Su hija Ángeles, que aún recuerda con tristeza los efectos de la riada del año 2002, así como las lluvias de febrero de 2010, afirma que, "aunque se vive tranquilamente, sientes que las administraciones públicas nos tienen olvidados". "Ahora no podemos hacer negocios con nuestras cosechas porque no nos facilitan las cosas, así que las frutas y verduras son para nuestro consumo", puntualiza esta vecina de Valle Crispín.

En Los Valles todos los vecinos se conocen y se llaman por apodos. Además son capaces de reconocer y señalar las casas de todos los residentes. Gregoria Martín, vecina de Valle Brosque, patea todos los días la carretera para llegar a María Jiménez, en lo que calcula que es una media hora de paseo. "Esta es una zona de pocas casas, pero así es mejor. Hay menos bulla y más unión", apunta mientras continúa paseando junto a una amiga y su perro. "Antes vivía en María Jiménez, pero me vine a esta zona y de aquí ya no me muevo. Es una pena que no nos visiten más chicharreros y que el único lugar en el que se pueden hospedar es la casa rural que está antes de acceder a Los Valles", agrega.

Y es que los que más visitan esta zona de la capital son los senderistas, la gran mayoría de ellos turistas, que descienden desde la Cruz de Taganana o de Mataborrico y van a parar a este enclave. El camino siempre se hace ameno. Entre tabaibas, cardones y pencas, estas últimas repletas de higos picos ahora que están en temporada, el tiempo parece no pasar en los cuatro kilómetros que llevan al centro del barrio. Cuando se alza la vista, allí donde parece que nadie puede llegar, están la mayoría de las cuevas de Los Valles, aquellas que fueron habitadas por los guanches y que fueron ocupadas hace no muchos años por vecinos del barrio.

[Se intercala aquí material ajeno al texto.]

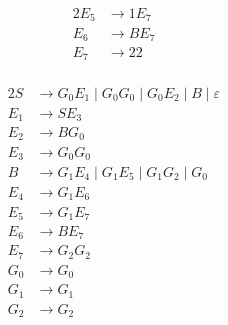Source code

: {\begin{center}
\begin{minipage}[c]{0.3\textwidth}
\begin{alignat*}{2}
	E_5 &\rightarrow 1E_7 \\
	E_6 &\rightarrow BE_7\\
	E_7 &\rightarrow 22\\
\end{alignat*} \end{minipage}%
\begin{minipage}[c]{0.4\textwidth} \begin{alignat*}{2}
	S &\rightarrow G_0E_1\mid G_0G_0\mid G_0E_2\mid B\mid \varepsilon\\
	E_1 &\rightarrow SE_3\\
	E_2 &\rightarrow BG_0\\
	E_3 &\rightarrow G_0G_0\\
	B &\rightarrow G_1E_4\mid G_1E_5\mid G_1G_2\mid G_0\\
	E_4 &\rightarrow G_1E_6\\
	E_5 &\rightarrow G_1E_7 \\
	E_6 &\rightarrow BE_7\\
	E_7 &\rightarrow G_2G_2\\
	G_0 &\rightarrow G_0\\
	G_1 &\rightarrow G_1\\
	G_2 &\rightarrow G_2
\end{alignat*} \end{minipage}
\end{center}
}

Santiago Déniz, nacido en Valle Brosque y actual presidente de la Asociación de Vecinos de María Jiménez, echa la vista atrás, cuando en torno a 1960 los vecinos de Los Valles comenzaron a emigrar a la parte baja del barrio. Hasta entonces allí se vivía de la agricultura y la ganadería. "Ni siquiera en ese momento había carreteras", señala Déniz. "Las primeras pistas se empezaron a construir en 1975", agrega.

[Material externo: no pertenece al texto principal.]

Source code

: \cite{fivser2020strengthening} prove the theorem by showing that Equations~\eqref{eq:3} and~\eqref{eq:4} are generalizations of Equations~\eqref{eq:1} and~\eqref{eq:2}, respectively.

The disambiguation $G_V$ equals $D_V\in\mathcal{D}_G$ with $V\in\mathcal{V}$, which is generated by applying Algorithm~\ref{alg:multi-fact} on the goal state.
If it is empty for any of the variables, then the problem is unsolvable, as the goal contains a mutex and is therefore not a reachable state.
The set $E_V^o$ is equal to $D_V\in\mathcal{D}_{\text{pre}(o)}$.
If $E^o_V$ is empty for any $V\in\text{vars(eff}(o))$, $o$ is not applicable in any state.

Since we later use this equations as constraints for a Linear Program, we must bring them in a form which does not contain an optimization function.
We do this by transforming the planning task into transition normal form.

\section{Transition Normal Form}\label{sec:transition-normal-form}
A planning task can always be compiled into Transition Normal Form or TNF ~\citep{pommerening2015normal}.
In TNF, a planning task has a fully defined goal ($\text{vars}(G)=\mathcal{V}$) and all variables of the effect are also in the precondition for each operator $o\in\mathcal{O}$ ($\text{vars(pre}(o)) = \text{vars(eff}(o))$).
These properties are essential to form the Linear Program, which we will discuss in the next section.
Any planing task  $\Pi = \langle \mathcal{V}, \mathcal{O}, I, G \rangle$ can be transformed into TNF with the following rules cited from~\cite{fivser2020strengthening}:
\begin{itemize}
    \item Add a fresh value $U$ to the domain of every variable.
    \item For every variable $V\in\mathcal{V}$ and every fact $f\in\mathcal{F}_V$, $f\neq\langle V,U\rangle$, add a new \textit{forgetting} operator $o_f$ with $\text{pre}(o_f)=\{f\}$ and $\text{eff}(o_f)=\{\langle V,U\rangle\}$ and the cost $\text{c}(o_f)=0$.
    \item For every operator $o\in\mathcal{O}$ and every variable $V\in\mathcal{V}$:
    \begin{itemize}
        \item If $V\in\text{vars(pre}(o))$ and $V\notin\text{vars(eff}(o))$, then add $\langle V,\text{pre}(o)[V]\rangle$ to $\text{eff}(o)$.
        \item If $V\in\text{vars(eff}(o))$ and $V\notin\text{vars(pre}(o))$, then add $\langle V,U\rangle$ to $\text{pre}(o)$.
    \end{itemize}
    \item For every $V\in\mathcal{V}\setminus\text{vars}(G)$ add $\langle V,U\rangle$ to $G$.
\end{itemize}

Uno de estos vecinos que se trasladó al centro neurálgico de María Jiménez en la década de los 60 tras pasar su infancia y juventud en Los Valles fue Agustín Cabrera, que después de 30 años trabajando en el Puerto de Santa Cruz ahora disfruta de su jubilación en Valle Grande, el más bello de los tres por su orografía, según afirman los residentes. "En las Islas en pocos sitios se vivirá con la poca contaminación que hay en esta zona y respirando el aire del mar y del monte al mismo tiempo", dice mientras inspira profundamente. "En Los Valles no tenemos más que un negocio, la tasca Los Caminitos de Vicente, a la entrada de Valle Crispín. El resto de los comercios están en el centro del barrio, pero no nos falta de nada", agrega mientras continúa el paseo de la tarde junto a su mujer, Erminia García.

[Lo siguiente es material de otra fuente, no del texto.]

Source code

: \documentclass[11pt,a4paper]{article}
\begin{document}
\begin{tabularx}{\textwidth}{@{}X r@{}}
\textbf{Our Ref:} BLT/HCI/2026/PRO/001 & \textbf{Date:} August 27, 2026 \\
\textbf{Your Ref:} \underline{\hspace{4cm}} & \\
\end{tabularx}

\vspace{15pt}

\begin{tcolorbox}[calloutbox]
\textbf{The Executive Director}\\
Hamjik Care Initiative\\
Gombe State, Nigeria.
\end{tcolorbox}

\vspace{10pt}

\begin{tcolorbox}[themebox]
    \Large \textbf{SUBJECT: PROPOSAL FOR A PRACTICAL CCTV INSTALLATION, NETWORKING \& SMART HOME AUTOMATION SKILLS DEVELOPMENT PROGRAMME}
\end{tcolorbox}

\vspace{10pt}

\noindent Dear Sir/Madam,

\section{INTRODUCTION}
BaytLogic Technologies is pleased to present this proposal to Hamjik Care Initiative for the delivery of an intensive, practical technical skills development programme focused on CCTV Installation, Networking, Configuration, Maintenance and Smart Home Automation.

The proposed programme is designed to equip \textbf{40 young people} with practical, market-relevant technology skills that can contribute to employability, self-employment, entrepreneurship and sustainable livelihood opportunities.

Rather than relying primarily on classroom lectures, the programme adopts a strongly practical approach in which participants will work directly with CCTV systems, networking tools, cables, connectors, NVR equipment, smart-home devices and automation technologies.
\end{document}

En el mismo Valle Grande, que alberga la galería de Guañaque, la cual años atrás se encargaba de surtir el agua a todo el barrio, se encuentra la ermita más peculiar nunca vista, integrada en la montaña y con su pequeño campanario en lo alto, a cinco metros del suelo.

En el interior del altar se encuentra una pequeña talla de Santa Bárbara, la virgen de los artilleros, que cada año celebra su día frente al Caserío El Cabo, donde reside Emilio Gómez, el vecino responsable de la peculiar edificación. Allí, cada 4 de diciembre, se reunían no hace muchos años los devotos de la imagen. "Cada año venía el cura y hacía una misa en la misma carretera. Aquí no hay peligro porque circulan muy pocos coches", cuenta Gómez. "Cuando el tiempo lo permitía, tirábamos fuegos artificiales y hacíamos grandes tenderetes.

Hace tiempo que no lo celebramos. La salud ya no es lo que era", agrega al tiempo que mira a su tan admirada Santa Bárbara.

Como si se tratara de una gran familia, muchos residentes de Valle Grande acuden a casa de Gómez a saludar y, por qué no, a tomar una taza de café con la leche fresca de las cabras que tienen Emilio Gómez y Pura, su mujer. Las reuniones en la vivienda dan para mucho, igual que los temas de conversación. "Este hombre se tomaba siete litros de leche y 69 huevos de una sentada", cuenta riendo Santiago Déniz. Gómez por su parte, hace memoria de aquellas competiciones que hacían de jóvenes. "En líquido bebía más que ninguno", añade antes de debatir sobre quién era el que comía mas garbanzos y carne.

Entre esos recuerdos también está Telesforo, un cabrero que recorría las montañas saltando con su lanza, el auténtico salto del pastor. "Era asombroso ver a ese hombre trasladarse por las laderas. Parecía que volaba", cuenta Déniz.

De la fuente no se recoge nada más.